* PROBLEM TO SOLVE
Where an entry holds an image, leave the image out; otherwise reproduce the entry exactly.

________________________

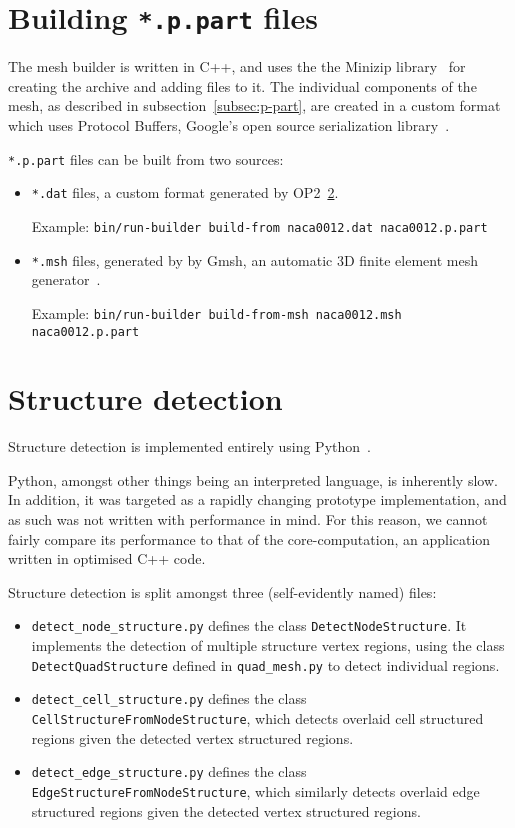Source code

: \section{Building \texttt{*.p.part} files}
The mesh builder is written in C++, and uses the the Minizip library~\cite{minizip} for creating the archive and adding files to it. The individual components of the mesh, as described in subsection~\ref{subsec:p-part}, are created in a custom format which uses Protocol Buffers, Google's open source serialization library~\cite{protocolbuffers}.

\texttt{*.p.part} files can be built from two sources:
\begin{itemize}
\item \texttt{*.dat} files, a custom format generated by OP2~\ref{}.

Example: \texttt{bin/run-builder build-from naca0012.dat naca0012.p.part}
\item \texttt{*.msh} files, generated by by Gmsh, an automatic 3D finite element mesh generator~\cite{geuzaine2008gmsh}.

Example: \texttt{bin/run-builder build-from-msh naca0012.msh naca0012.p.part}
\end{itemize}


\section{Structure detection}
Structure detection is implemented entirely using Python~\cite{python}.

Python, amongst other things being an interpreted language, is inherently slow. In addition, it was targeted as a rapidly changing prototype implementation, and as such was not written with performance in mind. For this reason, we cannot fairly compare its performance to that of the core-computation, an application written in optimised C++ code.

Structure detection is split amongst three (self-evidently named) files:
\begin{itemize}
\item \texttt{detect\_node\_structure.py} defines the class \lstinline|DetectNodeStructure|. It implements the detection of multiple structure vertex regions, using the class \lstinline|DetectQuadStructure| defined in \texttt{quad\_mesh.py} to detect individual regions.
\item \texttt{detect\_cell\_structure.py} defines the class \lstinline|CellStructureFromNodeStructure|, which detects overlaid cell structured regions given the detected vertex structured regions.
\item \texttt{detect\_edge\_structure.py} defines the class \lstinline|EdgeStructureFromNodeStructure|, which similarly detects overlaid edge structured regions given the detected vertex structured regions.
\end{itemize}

________________________

* OUTPUT OF THE TASK
Source code

: \section{Building \texttt{*.p.part} files}
The mesh builder is written in C++, and uses the the Minizip library~\cite{minizip} for creating the archive and adding files to it. The individual components of the mesh, as described in subsection~\ref{subsec:p-part}, are created in a custom format which uses Protocol Buffers, Google's open source serialization library~\cite{protocolbuffers}.

\texttt{*.p.part} files can be built from two sources:
\begin{itemize}
\item \texttt{*.dat} files, a custom format generated by OP2~\ref{}.

Example: \texttt{bin/run-builder build-from naca0012.dat naca0012.p.part}
\item \texttt{*.msh} files, generated by by Gmsh, an automatic 3D finite element mesh generator~\cite{geuzaine2008gmsh}.

Example: \texttt{bin/run-builder build-from-msh naca0012.msh naca0012.p.part}
\end{itemize}


\section{Structure detection}
Structure detection is implemented entirely using Python~\cite{python}.

Python, amongst other things being an interpreted language, is inherently slow. In addition, it was targeted as a rapidly changing prototype implementation, and as such was not written with performance in mind. For this reason, we cannot fairly compare its performance to that of the core-computation, an application written in optimised C++ code.

Structure detection is split amongst three (self-evidently named) files:
\begin{itemize}
\item \texttt{detect\_node\_structure.py} defines the class \lstinline|DetectNodeStructure|. It implements the detection of multiple structure vertex regions, using the class \lstinline|DetectQuadStructure| defined in \texttt{quad\_mesh.py} to detect individual regions.
\item \texttt{detect\_cell\_structure.py} defines the class \lstinline|CellStructureFromNodeStructure|, which detects overlaid cell structured regions given the detected vertex structured regions.
\item \texttt{detect\_edge\_structure.py} defines the class \lstinline|EdgeStructureFromNodeStructure|, which similarly detects overlaid edge structured regions given the detected vertex structured regions.
\end{itemize}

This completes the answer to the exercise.